What to do: What are the lines from the top of the entries through the one with "1.Highest estimated coffee"? Write them out exactly, with no pictures.

Rendered images with source text
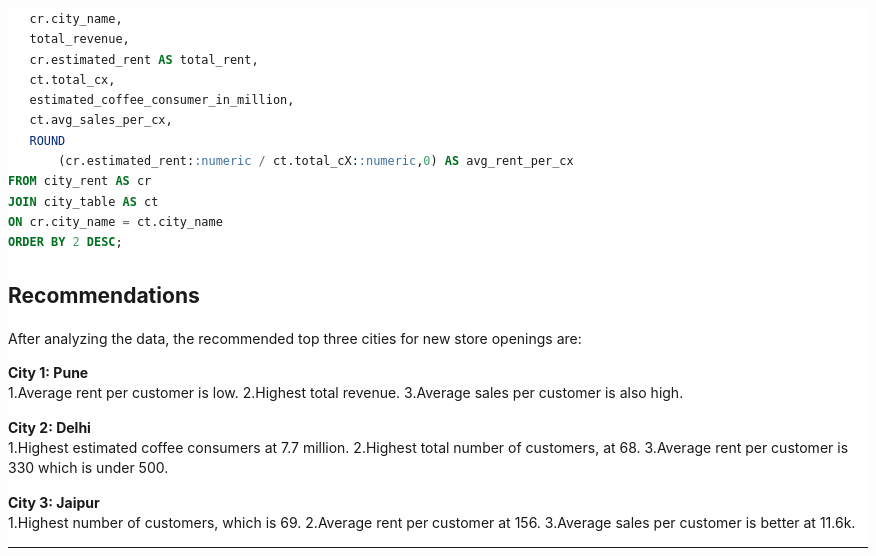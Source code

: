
 ```sql
	cr.city_name,
	total_revenue,
	cr.estimated_rent AS total_rent,
	ct.total_cx,
	estimated_coffee_consumer_in_million,
	ct.avg_sales_per_cx,
	ROUND
		(cr.estimated_rent::numeric / ct.total_cX::numeric,0) AS avg_rent_per_cx
FROM city_rent AS cr
JOIN city_table AS ct
ON cr.city_name = ct.city_name
ORDER BY 2 DESC; 
```
## Recommendations
After analyzing the data, the recommended top three cities for new store openings are:

**City 1: Pune**  
1.Average rent per customer is low.
2.Highest total revenue.
3.Average sales per customer is also high.

**City 2: Delhi**  
1.Highest estimated coffee consumers at 7.7 million.
2.Highest total number of customers, at 68.
3.Average rent per customer is 330 which is under 500.

**City 3: Jaipur**  
1.Highest number of customers, which is 69.
2.Average rent per customer at 156.
3.Average sales per customer is better at 11.6k.

---
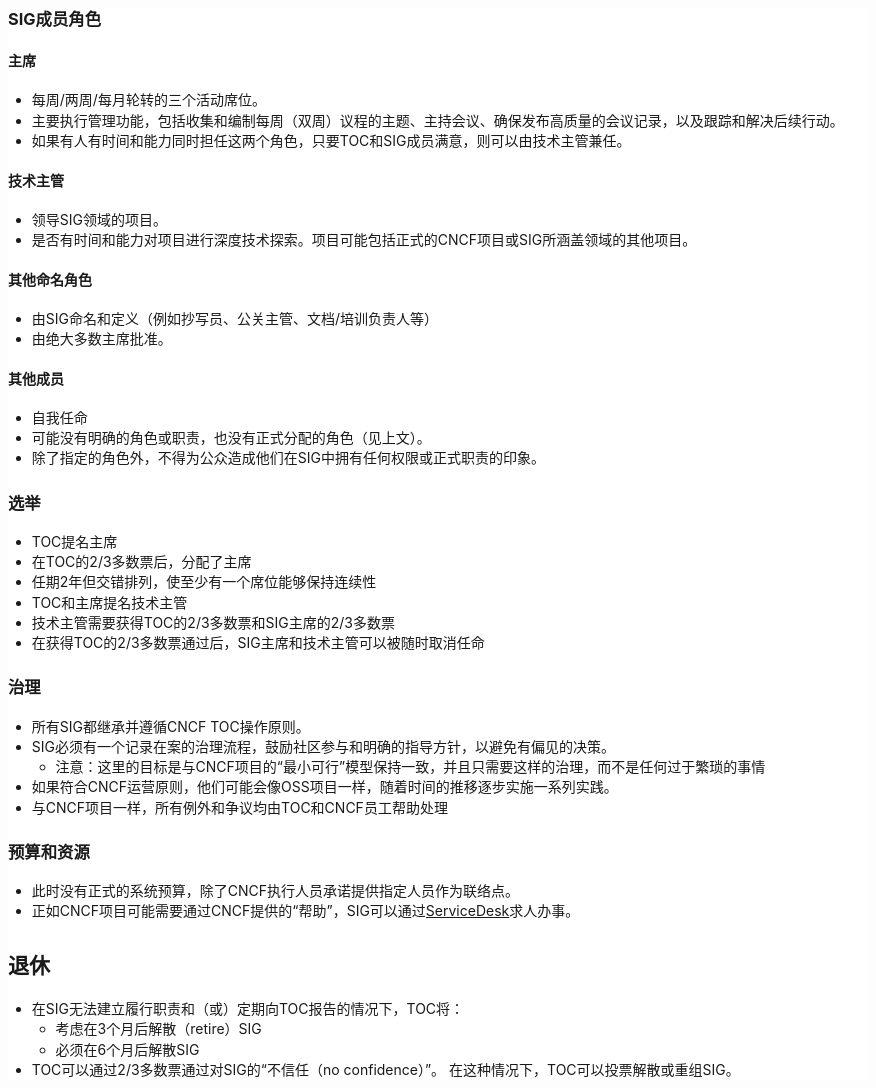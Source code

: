 ### SIG成员角色

#### 主席

- 每周/两周/每月轮转的三个活动席位。
- 主要执行管理功能，包括收集和编制每周（双周）议程的主题、主持会议、确保发布高质量的会议记录，以及跟踪和解决后续行动。
- 如果有人有时间和能力同时担任这两个角色，只要TOC和SIG成员满意，则可以由技术主管兼任。

#### 技术主管

- 领导SIG领域的项目。
- 是否有时间和能力对项目进行深度技术探索。项目可能包括正式的CNCF项目或SIG所涵盖领域的其他项目。

#### 其他命名角色

- 由SIG命名和定义（例如抄写员、公关主管、文档/培训负责人等）
- 由绝大多数主席批准。

#### 其他成员

- 自我任命
- 可能没有明确的角色或职责，也没有正式分配的角色（见上文）。
- 除了指定的角色外，不得为公众造成他们在SIG中拥有任何权限或正式职责的印象。

### 选举

- TOC提名主席
- 在TOC的2/3多数票后，分配了主席
- 任期2年但交错排列，使至少有一个席位能够保持连续性
- TOC和主席提名技术主管
- 技术主管需要获得TOC的2/3多数票和SIG主席的2/3多数票
- 在获得TOC的2/3多数票通过后，SIG主席和技术主管可以被随时取消任命

### 治理

- 所有SIG都继承并遵循CNCF TOC操作原则。
- SIG必须有一个记录在案的治理流程，鼓励社区参与和明确的指导方针，以避免有偏见的决策。
  - 注意：这里的目标是与CNCF项目的“最小可行”模型保持一致，并且只需要这样的治理，而不是任何过于繁琐的事情
- 如果符合CNCF运营原则，他们可能会像OSS项目一样，随着时间的推移逐步实施一系列实践。
- 与CNCF项目一样，所有例外和争议均由TOC和CNCF员工帮助处理

### 预算和资源

- 此时没有正式的系统预算，除了CNCF执行人员承诺提供指定人员作为联络点。
- 正如CNCF项目可能需要通过CNCF提供的“帮助”，SIG可以通过[ServiceDesk](https://github.com/cncf/servicedesk)求人办事。

## 退休

- 在SIG无法建立履行职责和（或）定期向TOC报告的情况下，TOC将：
  - 考虑在3个月后解散（retire）SIG
  - 必须在6个月后解散SIG
- TOC可以通过2/3多数票通过对SIG的“不信任（no confidence）”。 在这种情况下，TOC可以投票解散或重组SIG。

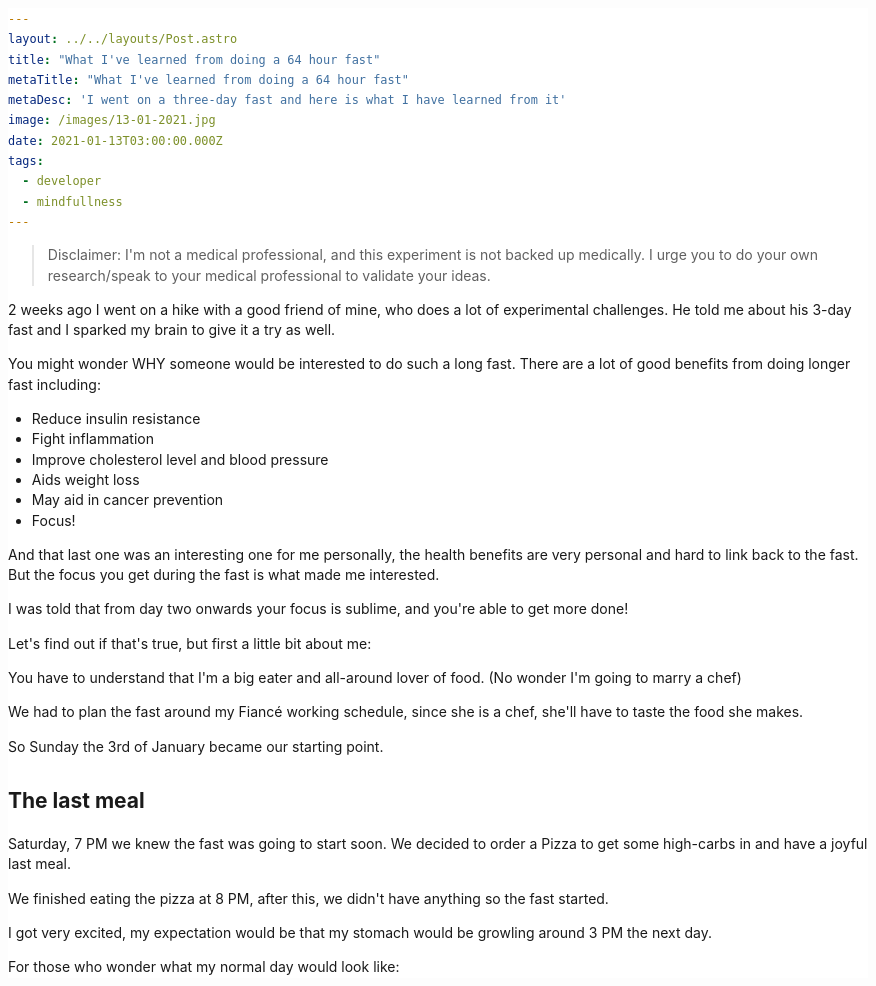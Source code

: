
 ```yaml
---
layout: ../../layouts/Post.astro
title: "What I've learned from doing a 64 hour fast"
metaTitle: "What I've learned from doing a 64 hour fast"
metaDesc: 'I went on a three-day fast and here is what I have learned from it'
image: /images/13-01-2021.jpg
date: 2021-01-13T03:00:00.000Z
tags:
  - developer
  - mindfullness
---
```


> Disclaimer: I'm not a medical professional, and this experiment is not backed up medically. I urge you to do your own research/speak to your medical professional to validate your ideas.

2 weeks ago I went on a hike with a good friend of mine, who does a lot of experimental challenges.
He told me about his 3-day fast and I sparked my brain to give it a try as well.

You might wonder WHY someone would be interested to do such a long fast.
There are a lot of good benefits from doing longer fast including:

- Reduce insulin resistance
- Fight inflammation
- Improve cholesterol level and blood pressure
- Aids weight loss
- May aid in cancer prevention
- Focus!

And that last one was an interesting one for me personally, the health benefits are very personal and hard to link back to the fast.
But the focus you get during the fast is what made me interested.

I was told that from day two onwards your focus is sublime, and you're able to get more done!

Let's find out if that's true, but first a little bit about me:

You have to understand that I'm a big eater and all-around lover of food. (No wonder I'm going to marry a chef)

We had to plan the fast around my Fiancé working schedule, since she is a chef, she'll have to taste the food she makes.

So Sunday the 3rd of January became our starting point.

## The last meal

Saturday, 7 PM we knew the fast was going to start soon.
We decided to order a Pizza to get some high-carbs in and have a joyful last meal.

We finished eating the pizza at 8 PM, after this, we didn't have anything so the fast started.

I got very excited, my expectation would be that my stomach would be growling around 3 PM the next day.

For those who wonder what my normal day would look like:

Result of the task:
Source code

:
 ```sql
	cr.city_name,
	total_revenue,
	cr.estimated_rent AS total_rent,
	ct.total_cx,
	estimated_coffee_consumer_in_million,
	ct.avg_sales_per_cx,
	ROUND
		(cr.estimated_rent::numeric / ct.total_cX::numeric,0) AS avg_rent_per_cx
FROM city_rent AS cr
JOIN city_table AS ct
ON cr.city_name = ct.city_name
ORDER BY 2 DESC; 
```
## Recommendations
After analyzing the data, the recommended top three cities for new store openings are:

**City 1: Pune**  
1.Average rent per customer is low.
2.Highest total revenue.
3.Average sales per customer is also high.

**City 2: Delhi**  
1.Highest estimated coffee consumers at 7.7 million.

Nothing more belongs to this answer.